Przed przystąpieniem do czytania skonsultuj się ze swoim psychiatrą lub bioenergoterapeutą.

niedziela, 5 kwietnia 2020

Priorytety w życiu

Wszedłem do naszego śniadaniowego pokoju o 8:15. Wszyscy już siedzieli przy zastawionym stole.
Szef dyżuru: Rafał przyniosłeś wędlinę?
Ja: Tak.
Szef dyżuru: No to wyciągaj, nie będę jadł tylko kanapek z serem.
Ja: No już, moment. Byłem na sali budzeń na przekazaniu dyżuru.
Szef dyżuru: Najpierw śniadanie, potem praca i dyżur. Trzeba mieć w życiu priorytety.

Robota upływała spokojnie. Ja w sumie zacząłem na poważnie pracować od 16. Mój przydział obejmował urazówkę. Ostatnio jest mniej wypadkowych pacjentów, bo ludzie siedzą w domach i nie mają jak sobie krzywdy zrobić - przynajmniej nikt nie przewraca się na oblodzonym chodniku.

Najpierw robiliśmy jakieś zainfekowane kolano. Później dwie rany ręki (w międzyczasie zjadłem podwieczorek i kolację - wiadomo priorytety). Najpierw prawej, później lewej - albo odwrotnie... nie pamiętam. W każdym razie operowanych stron nie trzeba było nawet oznaczać krzyżykiem, bo uraz był widoczny gołym okiem.

Przy tej drugiej trochę się ściąłem z operatorem. Twierdził, że pacjent jest źle zwiotczony, bo mu się ręka ciągle obraca i asysta musi ją trzymać. No chyba po to jest asysta. Jak ja mam asystę w postaci jakiegoś stażysty to też go wykorzystuję, aby robił wszystko to czego mi się nie chce albo nie lubię wykonywać - a on się jeszcze cieszy, że mu na coś pozwalam.
Wracając do tematu. Prawda była taka, że pacjent ogóle zwiotczony nie był, aczkolwiek dobrze spał. Winny był ortopedał, ponieważ źle sobie rękę ułożył i jak już obłożył pole sterylnymi szmatami, to swój błąd próbował zrzucić na moje barki.

Spuściłem na to zasłonę milczenia i wzruszyłem ostentacyjnie ramionami.
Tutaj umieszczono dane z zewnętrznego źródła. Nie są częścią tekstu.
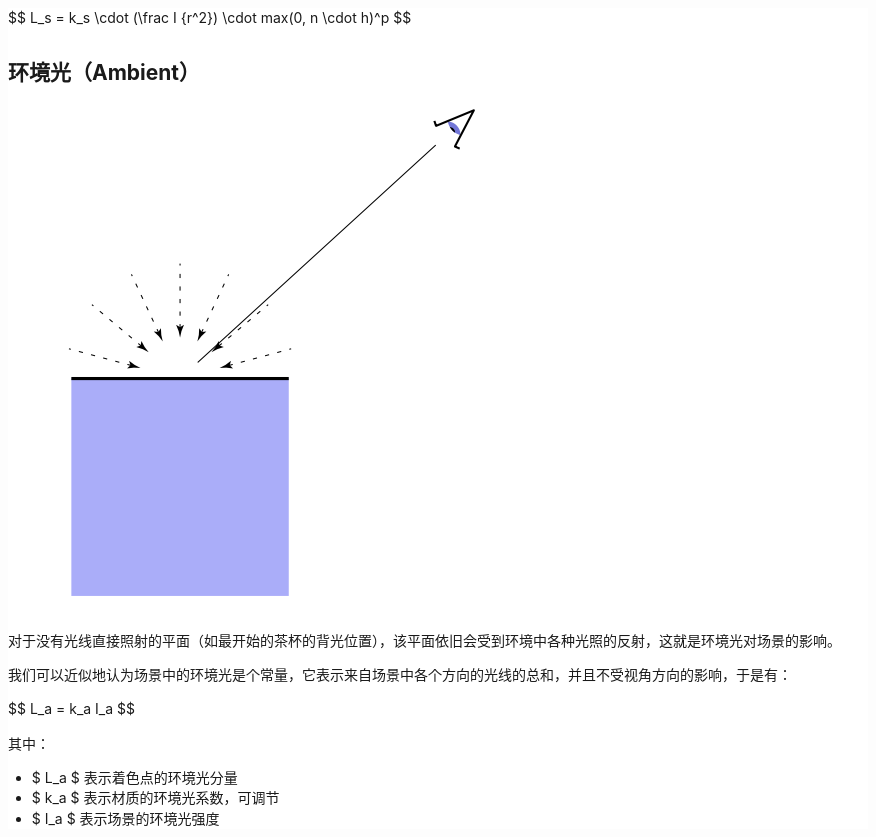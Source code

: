 
<div>
$$
L_s = k_s \cdot (\frac I {r^2}) \cdot max(0, n \cdot h)^p
$$
</div>


## 环境光（Ambient）

![](./ambient.png)

对于没有光线直接照射的平面（如最开始的茶杯的背光位置），该平面依旧会受到环境中各种光照的反射，这就是环境光对场景的影响。

我们可以近似地认为场景中的环境光是个常量，它表示来自场景中各个方向的光线的总和，并且不受视角方向的影响，于是有：

<div>
$$
L_a = k_a I_a
$$
</div>

其中：

- $ L_a $ 表示着色点的环境光分量
- $ k_a $ 表示材质的环境光系数，可调节
- $ I_a $ 表示场景的环境光强度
No dobrze, skomentowałem to cicho pod nosem i dopiero wtedy wróciłem do czynności jakie wykonywałem w czasie całego znieczulenia.

Krótko po północy specjaliści od dłubania w ręce skończyli swoją zabawę i oddałem pacjenta na oddział - trochę poczekałem aż ktoś łaskawie po niego się zgłosi. Następnie do rana mogłem spokojnie spać snem nieprzerwanym. 

Mimo tego, że nie mogłem coś zasnąć to obudziłem się już o 7. Skoro nie miałem nic do roboty, to poszedłem odwiedzić jednego pacjenta na chirurgii do którego mnie wołano ze względu na moje zdolności lingwistyczne.

Przed 8 przekazałem dyżur. Wychodząc spotkałem jeszcze szef mojego dyżuru.
Ja: Do widzenia. Udanego weekendu.
Szef dyżuru: Jakiego weekendu? Zaraz będzie znowu poniedziałek.
Ja: Poniedziałek mam wolny.
Szef dyżuru: Czemu tak?
Ja: Trzeba mieć w życiu priorytety.

5 komentarzy:

  1. Mam nadzieję, że wróciłeś na stałe, bo nudne jest codzienne odwiedzanie bloga bez nowych postów ;)

    OdpowiedzUsuń
  2. O jak dobrze coś nowego przeczytać! Prośba o więcej :))))

    OdpowiedzUsuń
  3. Otworzyłem bloga bez większych nadziei na nowy wpis a tu proszę marzenia się spełniają! Mam nadzieję, że będą jeszcze kolejne posty :D

    OdpowiedzUsuń
    Odpowiedzi
    1. Warto mieć marzenia, które się nigdy nie spełniają. Przynajmniej jest po co marzyć.